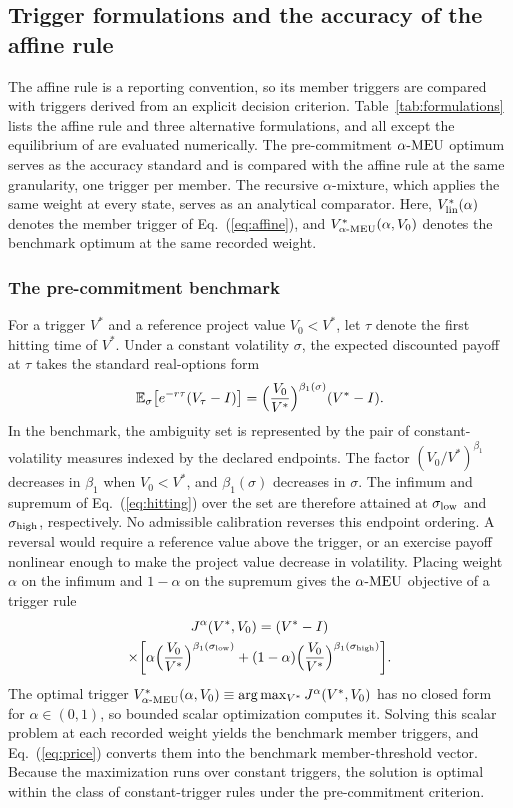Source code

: \subsection{Trigger formulations and the accuracy of the affine rule}

The affine rule is a reporting convention, so its member triggers are compared with triggers derived from an explicit decision criterion. Table~\ref{tab:formulations} lists the affine rule and three alternative formulations, and all except the equilibrium of \citet{HuangYu2021} are evaluated numerically. The pre-commitment $\aMEU$ optimum serves as the accuracy standard and is compared with the affine rule at the same granularity, one trigger per member. The recursive $\alpha$-mixture, which applies the same weight at every state, serves as an analytical comparator. Here, $\Vlin(\alpha)$ denotes the member trigger of Eq.~(\ref{eq:affine}), and $\VMEU(\alpha,V_0)$ denotes the benchmark optimum at the same recorded weight.

\subsubsection{The pre-commitment benchmark}

For a trigger $V^{*}$ and a reference project value $V_0<V^{*}$, let $\tau$ denote the first hitting time of $V^{*}$. Under a constant volatility $\sigma$, the expected discounted payoff at $\tau$ takes the standard real-options form
\begin{equation}
\mathbb{E}_{\sigma}\bigl[e^{-r\tau}(V_{\tau}-I)\bigr]=\Bigl(\frac{V_0}{V^{*}}\Bigr)^{\beta_1(\sigma)}(V^{*}-I).
\label{eq:hitting}
\end{equation}
In the benchmark, the ambiguity set is represented by the pair of constant-volatility measures indexed by the declared endpoints. The factor $(V_0/V^{*})^{\beta_1}$ decreases in $\beta_1$ when $V_0<V^{*}$, and $\beta_1(\sigma)$ decreases in $\sigma$. The infimum and supremum of Eq.~(\ref{eq:hitting}) over the set are therefore attained at $\slow$ and $\shigh$, respectively. No admissible calibration reverses this endpoint ordering. A reversal would require a reference value above the trigger, or an exercise payoff nonlinear enough to make the project value decrease in volatility. Placing weight $\alpha$ on the infimum and $1-\alpha$ on the supremum gives the $\aMEU$ objective of a trigger rule
\begin{multline}
J^{\alpha}(V^{*},V_0)=(V^{*}-I)\\
\times\biggl[\alpha\Bigl(\frac{V_0}{V^{*}}\Bigr)^{\beta_1(\slow)}+(1-\alpha)\Bigl(\frac{V_0}{V^{*}}\Bigr)^{\beta_1(\shigh)}\biggr].
\label{eq:Jalpha}
\end{multline}
The optimal trigger $\VMEU(\alpha,V_0)\equiv\arg\max_{V^{*}}J^{\alpha}(V^{*},V_0)$ has no closed form for $\alpha\in(0,1)$, so bounded scalar optimization computes it. Solving this scalar problem at each recorded weight yields the benchmark member triggers, and Eq.~(\ref{eq:price}) converts them into the benchmark member-threshold vector. Because the maximization runs over constant triggers, the solution is optimal within the class of constant-trigger rules under the pre-commitment criterion.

____________

What is being asked
Once the images are dropped, set down the remaining material word for word.

Answer to this problem
Source code

: \subsection{Trigger formulations and the accuracy of the affine rule}

The affine rule is a reporting convention, so its member triggers are compared with triggers derived from an explicit decision criterion. Table~\ref{tab:formulations} lists the affine rule and three alternative formulations, and all except the equilibrium of \citet{HuangYu2021} are evaluated numerically. The pre-commitment $\aMEU$ optimum serves as the accuracy standard and is compared with the affine rule at the same granularity, one trigger per member. The recursive $\alpha$-mixture, which applies the same weight at every state, serves as an analytical comparator. Here, $\Vlin(\alpha)$ denotes the member trigger of Eq.~(\ref{eq:affine}), and $\VMEU(\alpha,V_0)$ denotes the benchmark optimum at the same recorded weight.

\subsubsection{The pre-commitment benchmark}

For a trigger $V^{*}$ and a reference project value $V_0<V^{*}$, let $\tau$ denote the first hitting time of $V^{*}$. Under a constant volatility $\sigma$, the expected discounted payoff at $\tau$ takes the standard real-options form
\begin{equation}
\mathbb{E}_{\sigma}\bigl[e^{-r\tau}(V_{\tau}-I)\bigr]=\Bigl(\frac{V_0}{V^{*}}\Bigr)^{\beta_1(\sigma)}(V^{*}-I).
\label{eq:hitting}
\end{equation}
In the benchmark, the ambiguity set is represented by the pair of constant-volatility measures indexed by the declared endpoints. The factor $(V_0/V^{*})^{\beta_1}$ decreases in $\beta_1$ when $V_0<V^{*}$, and $\beta_1(\sigma)$ decreases in $\sigma$. The infimum and supremum of Eq.~(\ref{eq:hitting}) over the set are therefore attained at $\slow$ and $\shigh$, respectively. No admissible calibration reverses this endpoint ordering. A reversal would require a reference value above the trigger, or an exercise payoff nonlinear enough to make the project value decrease in volatility. Placing weight $\alpha$ on the infimum and $1-\alpha$ on the supremum gives the $\aMEU$ objective of a trigger rule
\begin{multline}
J^{\alpha}(V^{*},V_0)=(V^{*}-I)\\
\times\biggl[\alpha\Bigl(\frac{V_0}{V^{*}}\Bigr)^{\beta_1(\slow)}+(1-\alpha)\Bigl(\frac{V_0}{V^{*}}\Bigr)^{\beta_1(\shigh)}\biggr].
\label{eq:Jalpha}
\end{multline}
The optimal trigger $\VMEU(\alpha,V_0)\equiv\arg\max_{V^{*}}J^{\alpha}(V^{*},V_0)$ has no closed form for $\alpha\in(0,1)$, so bounded scalar optimization computes it. Solving this scalar problem at each recorded weight yields the benchmark member triggers, and Eq.~(\ref{eq:price}) converts them into the benchmark member-threshold vector. Because the maximization runs over constant triggers, the solution is optimal within the class of constant-trigger rules under the pre-commitment criterion.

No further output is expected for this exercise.